# Baby teeth



## Lolagirl (May 28, 2015)

My V is Alstine five months and is in the process of getting her adult teeth. I've noticed that most have fallen out and replaced with the new ones in a normal manner. I recently looked and noticed that some teeth are growing in with the baby tooth still in. Will this tooth eventually fall out? Should it be removed? It doesn't seem to be lose like I've noticed with previous teeth.
Any info would be great!


----------



## Bowie628 (Oct 30, 2014)

I would keep an eye on it and have the vet take a look if it doesn't fall out. Bowie had one baby tooth that hung in there so I showed the vet. She said the placement of this tooth wasn't interfering with his adult tooth coming in so she gave me permission to wait until he was neutered to have it extracted so we wouldn't have to sedate him twice.
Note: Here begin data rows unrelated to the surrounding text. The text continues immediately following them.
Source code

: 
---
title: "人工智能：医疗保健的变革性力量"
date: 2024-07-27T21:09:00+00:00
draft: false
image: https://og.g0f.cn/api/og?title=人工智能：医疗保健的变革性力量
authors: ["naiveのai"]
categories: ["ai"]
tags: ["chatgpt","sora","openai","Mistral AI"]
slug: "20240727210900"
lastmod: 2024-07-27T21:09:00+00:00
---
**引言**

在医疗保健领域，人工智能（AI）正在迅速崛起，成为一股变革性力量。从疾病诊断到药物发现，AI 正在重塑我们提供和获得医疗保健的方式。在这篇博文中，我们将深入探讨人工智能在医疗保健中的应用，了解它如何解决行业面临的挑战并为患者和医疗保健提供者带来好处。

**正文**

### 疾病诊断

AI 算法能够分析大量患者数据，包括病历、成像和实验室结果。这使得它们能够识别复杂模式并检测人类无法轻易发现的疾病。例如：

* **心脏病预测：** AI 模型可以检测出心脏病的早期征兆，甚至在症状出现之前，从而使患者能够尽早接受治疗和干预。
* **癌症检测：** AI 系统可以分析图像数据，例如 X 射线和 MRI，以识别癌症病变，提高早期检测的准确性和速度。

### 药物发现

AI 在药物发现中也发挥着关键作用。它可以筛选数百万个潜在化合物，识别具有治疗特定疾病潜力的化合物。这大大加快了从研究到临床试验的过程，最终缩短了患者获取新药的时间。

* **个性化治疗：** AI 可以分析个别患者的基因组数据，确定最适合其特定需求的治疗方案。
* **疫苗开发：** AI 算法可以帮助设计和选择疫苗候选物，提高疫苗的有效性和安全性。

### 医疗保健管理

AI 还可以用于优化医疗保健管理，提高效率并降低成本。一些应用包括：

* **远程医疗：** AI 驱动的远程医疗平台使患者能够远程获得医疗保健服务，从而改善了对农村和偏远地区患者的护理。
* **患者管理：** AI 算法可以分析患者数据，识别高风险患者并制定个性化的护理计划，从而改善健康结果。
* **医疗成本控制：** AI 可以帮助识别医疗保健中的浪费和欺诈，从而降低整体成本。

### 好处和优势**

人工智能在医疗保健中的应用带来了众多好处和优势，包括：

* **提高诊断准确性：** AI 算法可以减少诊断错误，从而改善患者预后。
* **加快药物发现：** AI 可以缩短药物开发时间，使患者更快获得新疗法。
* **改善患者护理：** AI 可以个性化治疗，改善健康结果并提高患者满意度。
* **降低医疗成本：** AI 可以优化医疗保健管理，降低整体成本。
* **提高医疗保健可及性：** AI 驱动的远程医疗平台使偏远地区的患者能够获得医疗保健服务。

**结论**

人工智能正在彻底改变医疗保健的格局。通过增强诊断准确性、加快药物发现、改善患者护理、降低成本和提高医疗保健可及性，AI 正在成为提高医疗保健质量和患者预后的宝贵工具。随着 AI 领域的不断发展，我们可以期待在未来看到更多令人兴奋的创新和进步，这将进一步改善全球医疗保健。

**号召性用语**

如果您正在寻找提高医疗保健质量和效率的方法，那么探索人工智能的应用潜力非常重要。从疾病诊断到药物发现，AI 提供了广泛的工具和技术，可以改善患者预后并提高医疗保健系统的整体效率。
If his adult tooth wasn't coming in straight we would have had it extracted right away. In the mean time he was spoiled with plenty of chews and I had to brush it twice a day cause he always had kibble stuck between his baby and adult tooth. Thankfully it ended up falling out naturally at 11 months.


----------



## texasred (Jan 29, 2012)

Give it some time, and there is a good chance it will come out on its own.


----------



## K.Olsen (Jul 21, 2015)

Our V is 5 months old and she just went through the same thing. Three of the four canines were doubled up - she had both the milk teeth and her adult teeth in place. We had our vet look at her teeth and she decided that the milk teeth would probably fall out on their own and there was no need for extraction. They did end up falling out and all is well now. It took about a month before the milk teeth fell out though. We played lots with her rope toys and we would gently wiggle her milk teeth if she would let us. Just keep an eye out for infection, a tooth turning black, change in breath odour, etc. Good luck!


----------



## Libertysmom (Jul 6, 2015)

My pups teeth are all falling out at once. We found 2 on our rug on the same day. I just give her a chew toy and she slobbers all over it and the teeth fall out. I give her small pieces of crushed ice to help the pain as I have heard her whimpering when she's chewing. I think your dogs teeth will fall out on their own.


----------



## Lolagirl (May 28, 2015)

Ok, sounds like it's a pretty normal thing then. I will keep an eye on them and hope for the best. Thanks for the quick replies, very much appreciated.


----------



## jean (Feb 17, 2015)

You might want to try a large knuckle bone to encourage chewing w/canines (found that advice here). 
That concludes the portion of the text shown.